Maurice Manning,
A Companion for Owls: Being the Commonplace Book of D. Boone, Long Hunter, Back Woodsman, &c.
(Harcourt, 2004)

Maurice Manning is a native of Kentucky, which makes it not terribly surprising that A Companion for Owls, his second collection of poems, has as its genesis the life of Daniel Boone. The book is cast as a journal in verse, philosophical in tone -- the voice of someone who was, in all our legendry, the embodiment of the natural man, the archetype in American mythology of the frontiersman.

This book is immersed in the life of Boone, which is perhaps one of the things that gives Manning's poems such authority: he explicates on some of the events in an extensive section of notes, and there is even a group of poems titled "Letters from Squire," Boone's brother, commenting on historical events. Manning also adds an interesting speculation on Boone's possible influence on the English Romantic poets that is well worth reading. I do not, however, want to give the impression that this is a narrative of any sort: the history is referential; the poems themselves are, as James Baker Hall points out, "more often meditation and prayer than story."

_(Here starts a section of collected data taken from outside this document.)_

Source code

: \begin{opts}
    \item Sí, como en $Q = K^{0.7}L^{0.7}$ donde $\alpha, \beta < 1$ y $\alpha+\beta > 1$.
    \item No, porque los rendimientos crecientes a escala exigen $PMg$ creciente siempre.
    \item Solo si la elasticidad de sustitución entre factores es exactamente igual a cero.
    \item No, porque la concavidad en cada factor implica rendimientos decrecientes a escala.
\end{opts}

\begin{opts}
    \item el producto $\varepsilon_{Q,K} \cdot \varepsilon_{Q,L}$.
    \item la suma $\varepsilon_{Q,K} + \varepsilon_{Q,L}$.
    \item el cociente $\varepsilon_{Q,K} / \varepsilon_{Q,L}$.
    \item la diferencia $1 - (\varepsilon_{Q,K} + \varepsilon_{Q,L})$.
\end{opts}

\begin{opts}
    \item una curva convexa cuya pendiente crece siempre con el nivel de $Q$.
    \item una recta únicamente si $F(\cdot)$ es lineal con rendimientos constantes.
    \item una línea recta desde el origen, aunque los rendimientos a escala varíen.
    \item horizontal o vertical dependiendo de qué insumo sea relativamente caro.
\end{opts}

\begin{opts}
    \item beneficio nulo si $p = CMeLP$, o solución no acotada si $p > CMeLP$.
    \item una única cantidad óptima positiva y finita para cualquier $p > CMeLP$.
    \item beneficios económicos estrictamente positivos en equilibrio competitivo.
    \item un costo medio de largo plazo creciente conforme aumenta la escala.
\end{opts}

Poetry can be difficult to describe; for one thing, the most important part of poetry is what happens around and between the words, those meanings to which the words are clues, but seldom anything as clear as signposts. Manning's works in this volume pose a slightly different problem: the words are so completely concrete, so much part of the daily world, that it can be easy to miss what lies under them; Manning, fortunately, gives us ready openings to the meanings within. In some ways I am reminded of Robert Frost in such works as "Death of a Hired Man" or others from that period. There is a full measure of that sense of here-and-now, of daily life lived in everyday terms, of meanings encompassed in an uninflected, understated relation of those events that lead us to ponder our lives (as, indeed, any event might).

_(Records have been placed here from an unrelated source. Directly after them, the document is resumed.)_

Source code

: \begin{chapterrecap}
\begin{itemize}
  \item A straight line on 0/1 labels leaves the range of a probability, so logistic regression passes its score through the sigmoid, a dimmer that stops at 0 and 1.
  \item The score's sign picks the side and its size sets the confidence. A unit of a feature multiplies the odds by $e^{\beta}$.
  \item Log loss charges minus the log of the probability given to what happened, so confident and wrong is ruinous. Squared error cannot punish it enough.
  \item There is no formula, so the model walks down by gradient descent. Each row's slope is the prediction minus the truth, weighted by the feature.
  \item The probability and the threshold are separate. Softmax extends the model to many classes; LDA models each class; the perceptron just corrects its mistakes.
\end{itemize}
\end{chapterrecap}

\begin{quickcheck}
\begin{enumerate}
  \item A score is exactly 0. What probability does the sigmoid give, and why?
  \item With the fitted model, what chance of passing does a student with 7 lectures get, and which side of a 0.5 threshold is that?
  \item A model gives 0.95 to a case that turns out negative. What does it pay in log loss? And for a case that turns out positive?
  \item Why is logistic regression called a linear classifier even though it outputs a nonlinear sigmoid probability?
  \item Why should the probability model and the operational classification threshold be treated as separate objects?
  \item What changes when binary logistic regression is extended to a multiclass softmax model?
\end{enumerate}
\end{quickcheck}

Manning's Boone is a profoundly sceptical man, pragmatic, open, in many ways possessed of an admirable innocence, although certainly not in any way naive, an ideal creature who, while not particularly nonjudgmental, saved his judgments for the times they were appropriate. There is an overarching sense of impatience with the follies of humanity -- not our intrinsic folly, that stems from being the imperfect creatures we are (there is full acceptance of that), but an impatience directed, rather, toward our pretensions that we are other than imperfect, that we are somehow better than the world in which we live. There are almost too many examples throughout this collection of this attitude, as in one of the last poems, "On Freedom," which ends:

... his final word
was to take it back, his heart a broken treaty,
a paper promise torn in two and tossed
aside: man's chaff is well-recorded, but
the quill he used -- from a turkey's speckled tail,
or an eagle's wing -- was a gift from the king of the sun.

Or again, in the preceding poem, "Notes on 'The Natural Man'":

... and it doesn't take long before your
conscience gets sticky, as if someone poured molasses
in your powder horn; and now, however far west I go,
I've got three dead Indians on my soul: What kind
of civilization is that?

This scepticism is directed against "civilization" and its pretensions, against our ability to choose the dross from the richest of treasures, from a man who spent his life within a level of reality that is not only foreign to us today, but may very well have been foreign to the "civilization" he was leaving behind. The contrast with Boone's own immense compassion and generosity of soul is compelling.

These are not poems that are necessarily easy (indeed, they are often quite discomforting), nor are they particularly cheerful (although sometimes wickedly, mordantly humorous) but they are extraordinarily rich, not only in the idea of the life of Daniel Boone but in their reflections on what life is really about, or perhaps what it should really be about. Manning has a way of turning on you, leading you along a perfectly innocent path until you find yourself on the edge of a precipice (and in this case, particularly, as Manning's Boone remarks, "Falling is not so much a danger as/it is profoundly tempting."). Manning's Boone is a God-fearing man, but also a man who is not so much conventionally pious as one who is deeply in tune with God's creation, which perhaps contributes to his propensity for irreverence. The best summation is Manning's own, from "On Being Raised Quaker":

I never saw the need to make my peace with God,
since I never felt we disagreed.

- Rambles
written by Robert M. Tilendis
published 29 January 2005



Buy it from Amazon.com.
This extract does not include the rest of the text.